--- START ---

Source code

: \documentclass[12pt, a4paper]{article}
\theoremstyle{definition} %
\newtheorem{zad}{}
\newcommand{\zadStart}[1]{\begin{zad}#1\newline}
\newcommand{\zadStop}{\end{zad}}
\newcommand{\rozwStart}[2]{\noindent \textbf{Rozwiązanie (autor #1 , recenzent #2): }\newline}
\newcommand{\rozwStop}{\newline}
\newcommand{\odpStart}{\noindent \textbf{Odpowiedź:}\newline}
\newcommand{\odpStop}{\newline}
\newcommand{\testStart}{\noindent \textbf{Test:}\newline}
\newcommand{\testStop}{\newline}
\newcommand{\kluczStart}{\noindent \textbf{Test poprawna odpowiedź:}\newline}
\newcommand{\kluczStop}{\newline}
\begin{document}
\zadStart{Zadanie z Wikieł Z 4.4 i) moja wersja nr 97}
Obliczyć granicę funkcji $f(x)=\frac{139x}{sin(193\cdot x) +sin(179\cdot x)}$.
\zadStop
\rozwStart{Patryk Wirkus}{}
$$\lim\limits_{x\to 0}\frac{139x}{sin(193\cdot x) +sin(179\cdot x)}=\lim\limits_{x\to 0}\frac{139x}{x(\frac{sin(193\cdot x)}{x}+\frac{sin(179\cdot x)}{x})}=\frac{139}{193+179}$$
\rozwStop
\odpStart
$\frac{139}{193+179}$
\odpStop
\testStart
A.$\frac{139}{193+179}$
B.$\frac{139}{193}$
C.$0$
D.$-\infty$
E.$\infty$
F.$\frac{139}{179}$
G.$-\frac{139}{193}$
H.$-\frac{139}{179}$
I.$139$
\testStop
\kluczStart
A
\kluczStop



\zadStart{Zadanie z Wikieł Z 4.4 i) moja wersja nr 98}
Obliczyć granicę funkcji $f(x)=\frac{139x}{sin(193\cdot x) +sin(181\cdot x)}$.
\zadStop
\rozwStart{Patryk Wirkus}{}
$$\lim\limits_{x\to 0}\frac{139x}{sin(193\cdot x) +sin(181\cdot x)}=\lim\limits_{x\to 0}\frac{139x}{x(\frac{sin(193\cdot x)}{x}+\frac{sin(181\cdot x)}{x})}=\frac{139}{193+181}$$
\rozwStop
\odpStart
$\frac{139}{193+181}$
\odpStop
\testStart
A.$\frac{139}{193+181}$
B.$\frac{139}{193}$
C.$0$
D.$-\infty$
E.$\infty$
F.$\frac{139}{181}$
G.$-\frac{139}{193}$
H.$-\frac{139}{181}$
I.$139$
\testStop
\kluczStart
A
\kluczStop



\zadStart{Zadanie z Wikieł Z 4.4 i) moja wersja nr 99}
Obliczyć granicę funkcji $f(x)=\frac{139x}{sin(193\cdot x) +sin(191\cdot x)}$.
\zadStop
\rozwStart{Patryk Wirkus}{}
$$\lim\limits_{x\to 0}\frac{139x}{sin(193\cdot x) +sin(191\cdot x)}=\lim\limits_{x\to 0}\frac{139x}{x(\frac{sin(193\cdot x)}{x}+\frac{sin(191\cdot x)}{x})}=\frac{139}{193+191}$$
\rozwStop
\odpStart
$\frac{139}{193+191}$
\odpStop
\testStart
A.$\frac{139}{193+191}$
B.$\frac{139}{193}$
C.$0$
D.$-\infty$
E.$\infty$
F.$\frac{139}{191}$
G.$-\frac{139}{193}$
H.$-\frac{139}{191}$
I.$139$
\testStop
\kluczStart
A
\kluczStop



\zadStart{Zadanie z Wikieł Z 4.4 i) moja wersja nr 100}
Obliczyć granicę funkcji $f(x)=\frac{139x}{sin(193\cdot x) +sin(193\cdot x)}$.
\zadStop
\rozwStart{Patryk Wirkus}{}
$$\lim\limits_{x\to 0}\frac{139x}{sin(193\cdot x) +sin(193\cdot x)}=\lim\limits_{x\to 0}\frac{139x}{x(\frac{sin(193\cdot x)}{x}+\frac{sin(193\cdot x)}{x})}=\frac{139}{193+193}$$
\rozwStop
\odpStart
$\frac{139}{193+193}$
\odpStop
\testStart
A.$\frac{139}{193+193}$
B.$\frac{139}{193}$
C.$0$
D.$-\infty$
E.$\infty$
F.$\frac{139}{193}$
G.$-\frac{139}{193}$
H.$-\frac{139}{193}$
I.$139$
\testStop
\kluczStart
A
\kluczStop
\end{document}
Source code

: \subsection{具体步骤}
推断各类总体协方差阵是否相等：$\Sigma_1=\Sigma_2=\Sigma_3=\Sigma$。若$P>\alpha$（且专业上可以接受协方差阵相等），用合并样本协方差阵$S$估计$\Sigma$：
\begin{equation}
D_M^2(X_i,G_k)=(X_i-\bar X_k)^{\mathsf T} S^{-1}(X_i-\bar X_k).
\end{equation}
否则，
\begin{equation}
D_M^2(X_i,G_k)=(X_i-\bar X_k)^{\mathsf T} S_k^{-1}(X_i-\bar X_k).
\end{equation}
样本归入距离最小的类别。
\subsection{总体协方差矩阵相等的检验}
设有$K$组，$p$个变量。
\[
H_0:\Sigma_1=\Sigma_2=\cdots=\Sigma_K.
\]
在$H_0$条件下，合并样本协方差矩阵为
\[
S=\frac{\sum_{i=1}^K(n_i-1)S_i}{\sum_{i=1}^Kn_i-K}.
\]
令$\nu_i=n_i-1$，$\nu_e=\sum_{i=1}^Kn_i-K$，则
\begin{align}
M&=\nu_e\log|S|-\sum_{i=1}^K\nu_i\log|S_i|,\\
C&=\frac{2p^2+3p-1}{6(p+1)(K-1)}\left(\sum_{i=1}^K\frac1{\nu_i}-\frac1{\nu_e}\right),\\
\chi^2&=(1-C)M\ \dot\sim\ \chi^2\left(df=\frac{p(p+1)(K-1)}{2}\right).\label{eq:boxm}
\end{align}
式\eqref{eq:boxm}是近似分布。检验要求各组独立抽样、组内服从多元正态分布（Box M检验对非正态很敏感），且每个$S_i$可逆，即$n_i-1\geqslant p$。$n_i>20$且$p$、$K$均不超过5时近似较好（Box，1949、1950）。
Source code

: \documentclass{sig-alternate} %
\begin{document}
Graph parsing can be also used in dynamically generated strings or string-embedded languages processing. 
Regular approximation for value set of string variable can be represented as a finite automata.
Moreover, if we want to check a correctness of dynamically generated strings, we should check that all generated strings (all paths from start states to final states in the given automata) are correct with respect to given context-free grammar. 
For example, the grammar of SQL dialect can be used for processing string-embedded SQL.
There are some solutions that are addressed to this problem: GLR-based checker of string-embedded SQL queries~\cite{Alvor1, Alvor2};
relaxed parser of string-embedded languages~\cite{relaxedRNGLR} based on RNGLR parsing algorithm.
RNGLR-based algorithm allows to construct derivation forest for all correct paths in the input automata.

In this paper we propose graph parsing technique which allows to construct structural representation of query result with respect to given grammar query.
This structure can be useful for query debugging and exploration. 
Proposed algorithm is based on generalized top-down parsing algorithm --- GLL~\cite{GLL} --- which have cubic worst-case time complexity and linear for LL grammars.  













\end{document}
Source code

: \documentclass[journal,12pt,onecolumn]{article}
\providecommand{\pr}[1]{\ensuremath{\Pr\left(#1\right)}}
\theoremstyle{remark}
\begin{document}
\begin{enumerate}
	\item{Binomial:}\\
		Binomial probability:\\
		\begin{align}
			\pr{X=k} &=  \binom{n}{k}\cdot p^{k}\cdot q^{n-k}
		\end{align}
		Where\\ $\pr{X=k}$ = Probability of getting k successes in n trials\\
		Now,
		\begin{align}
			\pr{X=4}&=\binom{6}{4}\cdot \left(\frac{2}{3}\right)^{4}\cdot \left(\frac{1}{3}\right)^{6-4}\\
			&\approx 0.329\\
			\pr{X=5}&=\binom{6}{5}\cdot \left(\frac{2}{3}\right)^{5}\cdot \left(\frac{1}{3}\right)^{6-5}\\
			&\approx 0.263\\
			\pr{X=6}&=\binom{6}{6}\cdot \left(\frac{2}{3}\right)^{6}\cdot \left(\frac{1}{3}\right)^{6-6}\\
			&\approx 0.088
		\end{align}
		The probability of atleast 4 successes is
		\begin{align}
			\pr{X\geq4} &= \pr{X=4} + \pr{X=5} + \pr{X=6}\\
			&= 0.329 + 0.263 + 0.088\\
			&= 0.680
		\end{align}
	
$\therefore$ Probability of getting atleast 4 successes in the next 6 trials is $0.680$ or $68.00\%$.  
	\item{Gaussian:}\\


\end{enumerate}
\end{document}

--- END ---

Your goal:
In the records above, find every line that contains the word "Zadanie" and copy it.

Written reply:
\zadStart{Zadanie z Wikieł Z 4.4 i) moja wersja nr 97}
\zadStart{Zadanie z Wikieł Z 4.4 i) moja wersja nr 98}
\zadStart{Zadanie z Wikieł Z 4.4 i) moja wersja nr 99}
\zadStart{Zadanie z Wikieł Z 4.4 i) moja wersja nr 100}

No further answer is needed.